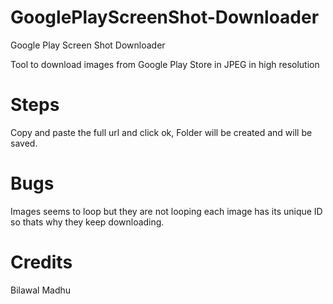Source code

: # GooglePlayScreenShot-Downloader
Google Play Screen Shot Downloader

Tool to download images from Google Play Store in JPEG in high resolution

# Steps

Copy and paste the full url and click ok, Folder will be created and will be saved.

# Bugs

Images seems to loop but they are not looping each image has its unique ID so thats why they keep downloading.

# Credits

Bilawal Madhu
:::::
Copy down every line of the entries containing the word "Downloader".

: # GooglePlayScreenShot-Downloader
Google Play Screen Shot Downloader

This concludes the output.